_Task description_. Having located "t value Pr(>|t|)" in the records below, repeat exactly the line it is on and all subsequent lines, ending with the last.

(Collected data)
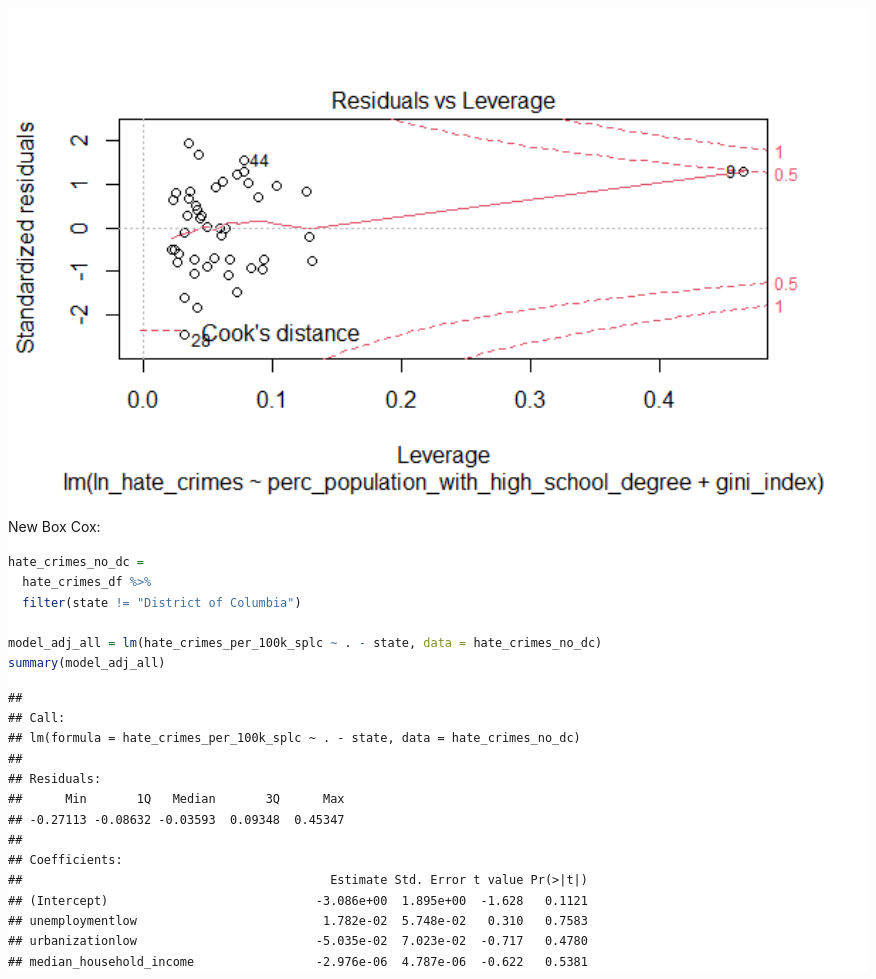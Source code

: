 <img src="biostats1_group_project_files/figure-gfm/unnamed-chunk-2-12.png" width="95%" />

New Box Cox:

``` r
hate_crimes_no_dc = 
  hate_crimes_df %>% 
  filter(state != "District of Columbia")

model_adj_all = lm(hate_crimes_per_100k_splc ~ . - state, data = hate_crimes_no_dc)
summary(model_adj_all)
```

    ## 
    ## Call:
    ## lm(formula = hate_crimes_per_100k_splc ~ . - state, data = hate_crimes_no_dc)
    ## 
    ## Residuals:
    ##      Min       1Q   Median       3Q      Max 
    ## -0.27113 -0.08632 -0.03593  0.09348  0.45347 
    ## 
    ## Coefficients:
    ##                                           Estimate Std. Error t value Pr(>|t|)
    ## (Intercept)                             -3.086e+00  1.895e+00  -1.628   0.1121
    ## unemploymentlow                          1.782e-02  5.748e-02   0.310   0.7583
    ## urbanizationlow                         -5.035e-02  7.023e-02  -0.717   0.4780
    ## median_household_income                 -2.976e-06  4.787e-06  -0.622   0.5381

_Output below_.
    ##                                           Estimate Std. Error t value Pr(>|t|)
    ## (Intercept)                             -3.086e+00  1.895e+00  -1.628   0.1121
    ## unemploymentlow                          1.782e-02  5.748e-02   0.310   0.7583
    ## urbanizationlow                         -5.035e-02  7.023e-02  -0.717   0.4780
    ## median_household_income                 -2.976e-06  4.787e-06  -0.622   0.5381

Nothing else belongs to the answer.